EXERCISE REQUIREMENTS
What lines of the data include the string "dotnet"? Copy them all.

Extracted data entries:
______
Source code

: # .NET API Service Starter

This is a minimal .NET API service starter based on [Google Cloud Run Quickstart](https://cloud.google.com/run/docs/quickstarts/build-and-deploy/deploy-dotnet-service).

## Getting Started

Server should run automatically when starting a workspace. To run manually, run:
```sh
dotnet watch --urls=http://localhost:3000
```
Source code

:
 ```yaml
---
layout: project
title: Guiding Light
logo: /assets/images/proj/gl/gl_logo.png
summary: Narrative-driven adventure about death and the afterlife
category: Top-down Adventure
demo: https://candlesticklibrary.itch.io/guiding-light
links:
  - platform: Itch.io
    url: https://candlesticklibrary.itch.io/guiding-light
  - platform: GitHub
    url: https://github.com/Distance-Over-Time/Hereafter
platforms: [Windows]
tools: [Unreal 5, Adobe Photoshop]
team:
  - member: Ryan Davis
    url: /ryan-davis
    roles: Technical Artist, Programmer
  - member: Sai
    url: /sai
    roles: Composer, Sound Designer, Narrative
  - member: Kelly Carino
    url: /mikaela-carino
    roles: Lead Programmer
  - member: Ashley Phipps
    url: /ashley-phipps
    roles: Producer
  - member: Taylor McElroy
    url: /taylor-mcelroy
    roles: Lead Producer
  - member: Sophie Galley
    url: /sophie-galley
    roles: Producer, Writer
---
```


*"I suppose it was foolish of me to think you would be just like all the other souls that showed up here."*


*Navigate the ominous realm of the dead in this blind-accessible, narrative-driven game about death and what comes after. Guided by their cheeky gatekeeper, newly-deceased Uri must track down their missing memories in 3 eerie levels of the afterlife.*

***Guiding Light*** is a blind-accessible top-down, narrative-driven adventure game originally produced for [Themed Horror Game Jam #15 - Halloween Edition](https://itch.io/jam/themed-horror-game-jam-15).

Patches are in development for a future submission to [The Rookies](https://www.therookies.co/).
______
RESULT OF THIS EXERCISE
This is a minimal .NET API service starter based on [Google Cloud Run Quickstart](https://cloud.google.com/run/docs/quickstarts/build-and-deploy/deploy-dotnet-service).
dotnet watch --urls=http://localhost:3000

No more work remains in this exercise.